Adjusting to the diagnosis wasn't easy for Andrew in the beginning. "It took him a while to bring his self-esteem back up," his mother said. And he worried when he got shaky or when his blood sugar level got low. But this past summer Andrew began returning to the healthy boy he was before diabetes affected his life. He attended camps, bicycled and went horseback riding.
Ask Andrew about his favorite things to do, and he will tell you that he likes playing with his older brother, Daniel, 10, "finding bugs," especially beetles, and that his favorite part of the school day is "recess."
Daniel has had his "ups and downs" too since his little brother was diagnosed with diabetes, Suzann said. But "he has adjusted just like the rest of us, once we got a routine going. We try to make special time for Daniel," she said, in light of the attention his brother has received.
That their healthy son could suffer diabetes was "shocking" for Jason and Suzann.
And now their mission, as "Family Ambassadors" for the Northern Arizona Chapter of the American Diabetes Association, is to educate others about type 1 diabetes, once called juvenile diabetes, which is more prevalent in children and teenagers than older ages.

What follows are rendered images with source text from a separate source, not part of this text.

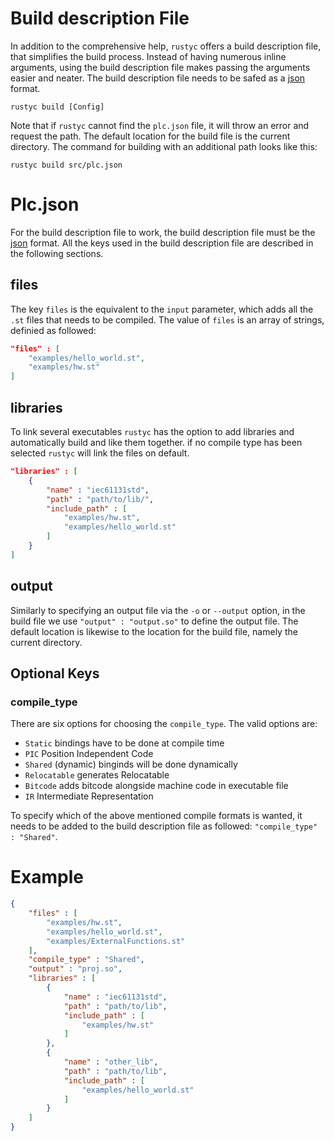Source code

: # Build description File

In addition to the comprehensive help, `rustyc` offers a build description file, that simplifies the build process. Instead of having numerous inline arguments, using the build description file makes passing the arguments easier and neater. The build description file needs to be safed as a [json](https://en.wikipedia.org/wiki/JSON) format.

`rustyc build [Config]`

Note that if `rustyc` cannot find the `plc.json` file, it will throw an error and request the path. The default location for the build file is the current directory. The command for building with an additional path looks like this:

`rustyc build src/plc.json`


# Plc.json

For the build description file to work, the build description file must be the [json](https://en.wikipedia.org/wiki/JavaScript_Object_Notation) format. All the keys used in the build description file are described in the following sections. 


## files

The key `files` is the equivalent to the `input` parameter, which adds all the `.st` files that needs to be compiled. The value of `files` is an array of strings, definied as followed:
```json
"files" : [
    "examples/hello_world.st",
    "examples/hw.st"
]
```


## libraries

To link several executables `rustyc` has the option to add libraries and automatically build and like them together. if no compile type has been selected `rustyc` will link the files on default.

```json
"libraries" : [
    {
        "name" : "iec61131std",
        "path" : "path/to/lib/",
        "include_path" : [
            "examples/hw.st",
            "examples/hello_world.st"
        ]
    }
]
```

## output

Similarly to specifying an output file via the `-o` or `--output` option, in the build file we use `"output" : "output.so"` to define the output file. The default location is likewise to the location for the build file, namely the current directory. 



## Optional Keys

### compile_type
There are six options for choosing the `compile_type`. The valid options are:
<!-- TODO we should probably describe what each of those options do -->
- `Static` bindings have to be done at compile time
- `PIC` Position Independent Code
- `Shared` (dynamic) binginds will be done dynamically
- `Relocatable` generates Relocatable 
- `Bitcode` adds bitcode alongside machine code in executable file
- `IR` Intermediate Representation

To specify which of the above mentioned compile formats is wanted, it needs to be added to the build description file as followed: `"compile_type" : "Shared"`.

# Example
```json
{
    "files" : [
        "examples/hw.st",
        "examples/hello_world.st",
        "examples/ExternalFunctions.st"
    ],
    "compile_type" : "Shared",
    "output" : "proj.so",
    "libraries" : [
        {
            "name" : "iec61131std",
            "path" : "path/to/lib",
            "include_path" : [
                "examples/hw.st"
            ]
        },
        {
            "name" : "other_lib",
            "path" : "path/to/lib",
            "include_path" : [
                "examples/hello_world.st"
            ]
        }
    ]
}
```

They will participate Saturday, Oct. 20, in the Prescott Step Out: Walk to Stop Diabetes, which will take place at the Yavapai-Prescott Indian Reservation. The event starts and finishes at the Gathering Center of the Yavapai-Prescott Indian Reservation, at 530 E. Merritt St., in Prescott. The first event is a 5K Fun Run. Participants can check in at 6:30 a.m and start at 7 a.m. At 7:45 a.m., participants can check in for a 7-, 1.3-, or a 4-mile walk that start at 9 a.m. All routes are child and stroller-friendly.
At the conclusion of the run and walk, participants will return to the Gathering Center for a celebration, including a hot breakfast, entertainment, goody bags, auction, prizes, exhibits and more. Dogs will not be allowed in the day's activities.
People can register at diabetes.org/stepoutprescott, or call 1-888-DIABETES, ext. 7085. In addition those wanting to take part in the run and walk can contact Jim Robak, Northern Arizona coordinator, at 713-3288, or firstname.lastname@example.org.
Diabetes affects 26 million children and adults, in the United States. This represents 8.3 percent of the U.S. population. However, only 18.8 million have been diagnosed. People usually think of diabetes only in terms of older adults, but there has been an alarming jump among youth 10 years or older. The rate of new cases was 18.6 per 100,000 each year for type 1 diabetes, and 8.5 per 100,000 for type 2 diabetes.